▶ _What the exercise asks_
Below are some records; output exactly the lines from the line with "SM2 ERROR1 SS" to the line with "### Step 2: Supabase Authentication Setup", both ends kept, and nothing more.

▶ _Provided records_

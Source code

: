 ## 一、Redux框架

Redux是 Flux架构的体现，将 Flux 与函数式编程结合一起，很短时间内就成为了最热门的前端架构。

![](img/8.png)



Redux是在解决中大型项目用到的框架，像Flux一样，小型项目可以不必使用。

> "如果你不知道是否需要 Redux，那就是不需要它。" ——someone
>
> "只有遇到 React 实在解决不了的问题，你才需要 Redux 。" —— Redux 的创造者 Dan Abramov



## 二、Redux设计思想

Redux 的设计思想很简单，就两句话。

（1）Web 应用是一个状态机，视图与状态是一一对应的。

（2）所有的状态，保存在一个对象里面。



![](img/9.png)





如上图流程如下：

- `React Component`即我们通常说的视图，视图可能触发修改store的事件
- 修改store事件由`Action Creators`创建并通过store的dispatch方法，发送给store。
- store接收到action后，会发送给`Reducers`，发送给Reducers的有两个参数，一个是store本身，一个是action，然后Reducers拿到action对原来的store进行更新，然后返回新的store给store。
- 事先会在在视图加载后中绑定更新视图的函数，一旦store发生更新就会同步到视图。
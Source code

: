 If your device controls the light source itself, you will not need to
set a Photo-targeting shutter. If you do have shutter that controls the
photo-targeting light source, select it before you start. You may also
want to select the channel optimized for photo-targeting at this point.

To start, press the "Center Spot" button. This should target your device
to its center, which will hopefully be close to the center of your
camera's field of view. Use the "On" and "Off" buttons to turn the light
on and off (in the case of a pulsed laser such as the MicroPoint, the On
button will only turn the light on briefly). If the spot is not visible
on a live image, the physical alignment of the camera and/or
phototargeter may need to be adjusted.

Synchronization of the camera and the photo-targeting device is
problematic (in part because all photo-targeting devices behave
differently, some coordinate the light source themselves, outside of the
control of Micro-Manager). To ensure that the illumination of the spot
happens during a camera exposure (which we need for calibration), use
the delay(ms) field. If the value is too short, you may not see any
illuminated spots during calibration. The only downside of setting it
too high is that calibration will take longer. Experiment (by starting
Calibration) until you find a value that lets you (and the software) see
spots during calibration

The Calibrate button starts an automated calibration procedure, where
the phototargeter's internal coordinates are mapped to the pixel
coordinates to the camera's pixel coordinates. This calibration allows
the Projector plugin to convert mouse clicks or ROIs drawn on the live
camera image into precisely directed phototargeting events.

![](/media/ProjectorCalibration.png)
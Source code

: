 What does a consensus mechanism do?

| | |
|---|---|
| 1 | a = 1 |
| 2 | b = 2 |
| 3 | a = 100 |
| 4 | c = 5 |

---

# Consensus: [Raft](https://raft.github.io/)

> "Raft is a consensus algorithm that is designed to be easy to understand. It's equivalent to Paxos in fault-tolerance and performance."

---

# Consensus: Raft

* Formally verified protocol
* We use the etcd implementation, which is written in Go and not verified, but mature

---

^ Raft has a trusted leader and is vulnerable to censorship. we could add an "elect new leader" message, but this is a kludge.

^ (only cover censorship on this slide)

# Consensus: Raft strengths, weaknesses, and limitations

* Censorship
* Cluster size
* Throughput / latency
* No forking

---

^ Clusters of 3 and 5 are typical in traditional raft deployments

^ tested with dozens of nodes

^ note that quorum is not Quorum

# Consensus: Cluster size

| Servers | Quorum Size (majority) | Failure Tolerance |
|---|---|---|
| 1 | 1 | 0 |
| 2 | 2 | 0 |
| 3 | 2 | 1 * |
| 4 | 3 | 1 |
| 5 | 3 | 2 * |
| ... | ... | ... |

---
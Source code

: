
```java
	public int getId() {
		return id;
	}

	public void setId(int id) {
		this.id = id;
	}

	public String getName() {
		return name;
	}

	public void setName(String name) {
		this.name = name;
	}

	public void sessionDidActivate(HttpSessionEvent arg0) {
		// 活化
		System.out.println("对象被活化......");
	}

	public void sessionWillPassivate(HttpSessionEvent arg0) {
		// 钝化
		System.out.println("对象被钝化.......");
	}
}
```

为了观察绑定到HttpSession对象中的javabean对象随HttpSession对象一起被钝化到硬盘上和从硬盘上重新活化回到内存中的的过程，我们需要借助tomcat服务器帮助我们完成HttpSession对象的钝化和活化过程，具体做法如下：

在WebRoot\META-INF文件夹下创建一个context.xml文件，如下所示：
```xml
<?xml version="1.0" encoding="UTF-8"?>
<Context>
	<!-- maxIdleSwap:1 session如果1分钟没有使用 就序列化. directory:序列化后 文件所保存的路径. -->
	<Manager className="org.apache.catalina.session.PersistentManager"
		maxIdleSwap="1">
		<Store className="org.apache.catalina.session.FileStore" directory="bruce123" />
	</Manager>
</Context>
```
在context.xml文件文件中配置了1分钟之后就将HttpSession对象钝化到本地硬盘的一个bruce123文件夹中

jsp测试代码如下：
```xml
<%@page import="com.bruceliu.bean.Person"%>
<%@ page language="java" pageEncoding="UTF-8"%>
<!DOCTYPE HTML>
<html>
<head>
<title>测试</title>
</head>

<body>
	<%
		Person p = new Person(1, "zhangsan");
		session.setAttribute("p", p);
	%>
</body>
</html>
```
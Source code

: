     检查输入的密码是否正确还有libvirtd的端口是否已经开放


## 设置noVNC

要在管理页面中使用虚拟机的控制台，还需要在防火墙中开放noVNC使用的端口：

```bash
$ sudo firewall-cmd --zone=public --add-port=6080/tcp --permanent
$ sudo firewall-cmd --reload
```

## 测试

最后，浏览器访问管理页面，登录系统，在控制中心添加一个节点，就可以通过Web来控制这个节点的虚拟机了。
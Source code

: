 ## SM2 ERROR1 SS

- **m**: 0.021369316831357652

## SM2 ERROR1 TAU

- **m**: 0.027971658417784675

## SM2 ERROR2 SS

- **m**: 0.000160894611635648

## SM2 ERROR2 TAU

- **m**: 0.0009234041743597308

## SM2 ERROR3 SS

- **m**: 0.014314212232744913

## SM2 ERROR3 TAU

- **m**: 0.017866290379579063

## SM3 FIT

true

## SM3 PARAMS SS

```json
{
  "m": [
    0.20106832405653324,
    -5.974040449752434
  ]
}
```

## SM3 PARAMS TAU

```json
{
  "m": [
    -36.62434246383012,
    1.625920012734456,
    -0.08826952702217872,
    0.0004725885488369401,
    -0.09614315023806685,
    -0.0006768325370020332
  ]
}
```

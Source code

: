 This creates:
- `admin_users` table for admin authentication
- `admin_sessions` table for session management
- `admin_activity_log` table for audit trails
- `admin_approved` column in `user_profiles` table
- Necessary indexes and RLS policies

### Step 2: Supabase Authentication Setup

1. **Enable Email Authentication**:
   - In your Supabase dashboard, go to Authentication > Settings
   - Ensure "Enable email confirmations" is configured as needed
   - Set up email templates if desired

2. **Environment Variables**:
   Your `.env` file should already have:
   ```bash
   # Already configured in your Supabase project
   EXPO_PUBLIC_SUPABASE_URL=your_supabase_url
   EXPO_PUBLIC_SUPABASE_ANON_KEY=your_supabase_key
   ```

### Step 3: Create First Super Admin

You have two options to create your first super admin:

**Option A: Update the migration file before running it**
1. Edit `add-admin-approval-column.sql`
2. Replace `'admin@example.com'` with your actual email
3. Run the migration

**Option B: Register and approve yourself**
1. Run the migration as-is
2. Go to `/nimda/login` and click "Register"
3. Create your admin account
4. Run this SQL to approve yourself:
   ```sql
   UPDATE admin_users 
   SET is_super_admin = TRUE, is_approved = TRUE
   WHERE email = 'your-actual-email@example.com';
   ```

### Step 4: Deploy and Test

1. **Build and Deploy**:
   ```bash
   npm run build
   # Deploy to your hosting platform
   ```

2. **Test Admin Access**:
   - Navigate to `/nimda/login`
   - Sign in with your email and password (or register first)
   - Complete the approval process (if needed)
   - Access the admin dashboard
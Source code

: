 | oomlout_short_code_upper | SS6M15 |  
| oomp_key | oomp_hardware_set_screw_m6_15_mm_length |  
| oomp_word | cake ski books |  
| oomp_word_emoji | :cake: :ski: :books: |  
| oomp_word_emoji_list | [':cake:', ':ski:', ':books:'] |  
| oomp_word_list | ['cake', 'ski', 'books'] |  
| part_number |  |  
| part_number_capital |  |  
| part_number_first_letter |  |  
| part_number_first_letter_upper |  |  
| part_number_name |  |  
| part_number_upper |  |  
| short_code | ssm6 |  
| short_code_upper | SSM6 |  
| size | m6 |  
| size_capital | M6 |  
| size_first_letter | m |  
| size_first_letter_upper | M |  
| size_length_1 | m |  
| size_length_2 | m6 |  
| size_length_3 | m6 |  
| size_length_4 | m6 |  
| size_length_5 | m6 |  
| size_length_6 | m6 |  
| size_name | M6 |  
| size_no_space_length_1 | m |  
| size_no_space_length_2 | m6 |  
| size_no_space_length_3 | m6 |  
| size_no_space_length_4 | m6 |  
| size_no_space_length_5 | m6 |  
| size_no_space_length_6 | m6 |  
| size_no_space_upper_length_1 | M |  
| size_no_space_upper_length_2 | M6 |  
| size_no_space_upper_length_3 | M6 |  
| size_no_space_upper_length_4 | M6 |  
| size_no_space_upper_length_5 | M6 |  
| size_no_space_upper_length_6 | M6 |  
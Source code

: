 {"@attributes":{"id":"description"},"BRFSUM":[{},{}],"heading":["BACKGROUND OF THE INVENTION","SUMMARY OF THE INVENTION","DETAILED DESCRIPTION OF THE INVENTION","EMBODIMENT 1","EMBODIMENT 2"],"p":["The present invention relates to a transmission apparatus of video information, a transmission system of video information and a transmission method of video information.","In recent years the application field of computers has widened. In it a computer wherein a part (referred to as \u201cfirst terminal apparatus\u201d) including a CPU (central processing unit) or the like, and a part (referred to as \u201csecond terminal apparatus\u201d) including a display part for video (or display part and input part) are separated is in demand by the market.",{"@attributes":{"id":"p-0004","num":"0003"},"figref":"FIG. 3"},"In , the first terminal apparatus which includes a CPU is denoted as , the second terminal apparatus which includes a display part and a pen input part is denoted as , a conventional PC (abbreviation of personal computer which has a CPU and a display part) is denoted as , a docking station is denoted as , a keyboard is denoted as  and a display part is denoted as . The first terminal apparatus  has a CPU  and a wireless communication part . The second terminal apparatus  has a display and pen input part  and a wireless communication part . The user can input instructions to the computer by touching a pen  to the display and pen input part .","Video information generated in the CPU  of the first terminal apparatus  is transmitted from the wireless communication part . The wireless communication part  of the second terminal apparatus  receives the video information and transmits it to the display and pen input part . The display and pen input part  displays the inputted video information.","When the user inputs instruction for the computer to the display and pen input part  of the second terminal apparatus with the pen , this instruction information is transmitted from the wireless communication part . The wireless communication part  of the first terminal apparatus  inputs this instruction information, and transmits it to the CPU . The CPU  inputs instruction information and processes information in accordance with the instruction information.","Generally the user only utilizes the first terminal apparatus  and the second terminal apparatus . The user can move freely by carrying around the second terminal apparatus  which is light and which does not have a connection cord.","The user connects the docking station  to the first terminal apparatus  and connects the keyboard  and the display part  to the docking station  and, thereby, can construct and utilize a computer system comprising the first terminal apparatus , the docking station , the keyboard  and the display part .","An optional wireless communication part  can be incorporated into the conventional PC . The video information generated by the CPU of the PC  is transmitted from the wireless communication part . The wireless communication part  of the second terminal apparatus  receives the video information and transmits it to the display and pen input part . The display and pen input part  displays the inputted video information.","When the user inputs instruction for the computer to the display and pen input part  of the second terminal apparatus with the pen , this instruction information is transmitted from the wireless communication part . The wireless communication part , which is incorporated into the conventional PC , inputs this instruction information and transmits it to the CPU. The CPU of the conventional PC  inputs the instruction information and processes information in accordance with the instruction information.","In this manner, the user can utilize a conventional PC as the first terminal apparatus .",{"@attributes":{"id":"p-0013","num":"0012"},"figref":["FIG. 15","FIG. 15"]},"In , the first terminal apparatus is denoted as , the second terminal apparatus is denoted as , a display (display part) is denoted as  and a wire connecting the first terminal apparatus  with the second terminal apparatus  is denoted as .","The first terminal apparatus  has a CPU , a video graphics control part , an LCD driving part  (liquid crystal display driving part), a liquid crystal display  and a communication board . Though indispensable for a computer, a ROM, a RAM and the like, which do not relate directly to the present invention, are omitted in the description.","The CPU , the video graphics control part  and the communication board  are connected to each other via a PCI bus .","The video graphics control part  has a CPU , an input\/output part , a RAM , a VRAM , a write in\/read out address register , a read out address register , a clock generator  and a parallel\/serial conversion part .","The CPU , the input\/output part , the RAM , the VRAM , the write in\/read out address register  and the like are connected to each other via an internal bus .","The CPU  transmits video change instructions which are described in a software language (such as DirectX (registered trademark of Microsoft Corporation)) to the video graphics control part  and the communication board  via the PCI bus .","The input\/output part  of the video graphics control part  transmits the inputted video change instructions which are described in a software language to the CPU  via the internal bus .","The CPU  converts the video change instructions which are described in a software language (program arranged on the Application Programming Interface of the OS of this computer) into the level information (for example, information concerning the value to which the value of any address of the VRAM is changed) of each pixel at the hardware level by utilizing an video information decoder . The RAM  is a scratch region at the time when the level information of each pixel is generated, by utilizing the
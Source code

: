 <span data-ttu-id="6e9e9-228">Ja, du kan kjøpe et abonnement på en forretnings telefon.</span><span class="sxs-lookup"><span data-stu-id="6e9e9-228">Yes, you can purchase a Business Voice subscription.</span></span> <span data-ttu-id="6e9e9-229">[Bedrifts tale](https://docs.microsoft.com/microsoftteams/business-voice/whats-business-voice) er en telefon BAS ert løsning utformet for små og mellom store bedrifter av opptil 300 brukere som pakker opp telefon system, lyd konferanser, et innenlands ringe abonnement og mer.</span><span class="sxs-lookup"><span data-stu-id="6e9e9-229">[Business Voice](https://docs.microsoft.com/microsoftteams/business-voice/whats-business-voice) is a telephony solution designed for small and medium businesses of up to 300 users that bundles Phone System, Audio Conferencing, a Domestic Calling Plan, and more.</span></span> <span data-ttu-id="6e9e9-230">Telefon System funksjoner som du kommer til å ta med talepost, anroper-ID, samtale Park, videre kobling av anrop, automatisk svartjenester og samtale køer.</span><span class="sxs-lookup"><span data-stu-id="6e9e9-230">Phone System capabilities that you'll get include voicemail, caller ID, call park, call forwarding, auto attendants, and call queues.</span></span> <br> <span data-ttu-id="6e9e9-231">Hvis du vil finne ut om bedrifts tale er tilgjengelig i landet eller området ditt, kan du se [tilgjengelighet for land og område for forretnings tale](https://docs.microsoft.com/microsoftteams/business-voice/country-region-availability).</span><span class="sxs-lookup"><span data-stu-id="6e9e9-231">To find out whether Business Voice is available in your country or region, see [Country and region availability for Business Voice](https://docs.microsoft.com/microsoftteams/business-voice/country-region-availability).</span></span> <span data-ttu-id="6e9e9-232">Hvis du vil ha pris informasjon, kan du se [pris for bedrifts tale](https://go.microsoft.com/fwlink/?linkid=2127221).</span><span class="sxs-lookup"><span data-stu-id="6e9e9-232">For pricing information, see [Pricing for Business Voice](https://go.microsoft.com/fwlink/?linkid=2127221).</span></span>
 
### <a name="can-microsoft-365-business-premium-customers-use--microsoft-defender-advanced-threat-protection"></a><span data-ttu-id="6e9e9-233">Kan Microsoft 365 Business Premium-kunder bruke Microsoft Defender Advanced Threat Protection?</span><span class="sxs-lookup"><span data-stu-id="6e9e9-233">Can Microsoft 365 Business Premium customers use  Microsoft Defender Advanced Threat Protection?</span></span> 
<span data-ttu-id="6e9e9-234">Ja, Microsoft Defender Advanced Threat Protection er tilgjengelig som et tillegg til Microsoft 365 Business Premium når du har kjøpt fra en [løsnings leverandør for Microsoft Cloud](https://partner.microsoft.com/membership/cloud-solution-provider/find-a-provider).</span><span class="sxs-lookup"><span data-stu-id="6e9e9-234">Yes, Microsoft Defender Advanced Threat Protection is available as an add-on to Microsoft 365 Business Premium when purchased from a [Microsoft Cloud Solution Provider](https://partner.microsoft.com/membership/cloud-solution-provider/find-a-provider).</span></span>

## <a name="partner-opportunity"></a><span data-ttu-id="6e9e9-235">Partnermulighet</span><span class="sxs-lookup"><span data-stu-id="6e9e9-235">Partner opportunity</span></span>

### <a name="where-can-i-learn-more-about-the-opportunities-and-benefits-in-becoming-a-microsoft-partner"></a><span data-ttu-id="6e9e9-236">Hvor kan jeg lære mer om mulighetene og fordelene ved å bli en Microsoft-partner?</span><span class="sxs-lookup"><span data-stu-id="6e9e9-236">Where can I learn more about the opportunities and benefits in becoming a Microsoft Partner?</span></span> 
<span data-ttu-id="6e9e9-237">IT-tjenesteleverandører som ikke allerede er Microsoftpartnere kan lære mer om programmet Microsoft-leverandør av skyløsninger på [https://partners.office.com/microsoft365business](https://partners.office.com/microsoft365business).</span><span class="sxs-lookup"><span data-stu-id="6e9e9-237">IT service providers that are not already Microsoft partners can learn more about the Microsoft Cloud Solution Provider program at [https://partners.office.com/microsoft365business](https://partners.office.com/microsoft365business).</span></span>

▶ _Task solution_
: ## SM2 ERROR1 SS

- **m**: 0.021369316831357652

## SM2 ERROR1 TAU

- **m**: 0.027971658417784675

## SM2 ERROR2 SS

- **m**: 0.000160894611635648

## SM2 ERROR2 TAU

- **m**: 0.0009234041743597308

## SM2 ERROR3 SS

- **m**: 0.014314212232744913

## SM2 ERROR3 TAU

- **m**: 0.017866290379579063

## SM3 FIT

true

## SM3 PARAMS SS

```json
{
  "m": [
    0.20106832405653324,
    -5.974040449752434
  ]
}
```

## SM3 PARAMS TAU

```json
{
  "m": [
    -36.62434246383012,
    1.625920012734456,
    -0.08826952702217872,
    0.0004725885488369401,
    -0.09614315023806685,
    -0.0006768325370020332
  ]
}
```

Source code

: This creates:
- `admin_users` table for admin authentication
- `admin_sessions` table for session management
- `admin_activity_log` table for audit trails
- `admin_approved` column in `user_profiles` table
- Necessary indexes and RLS policies

### Step 2: Supabase Authentication Setup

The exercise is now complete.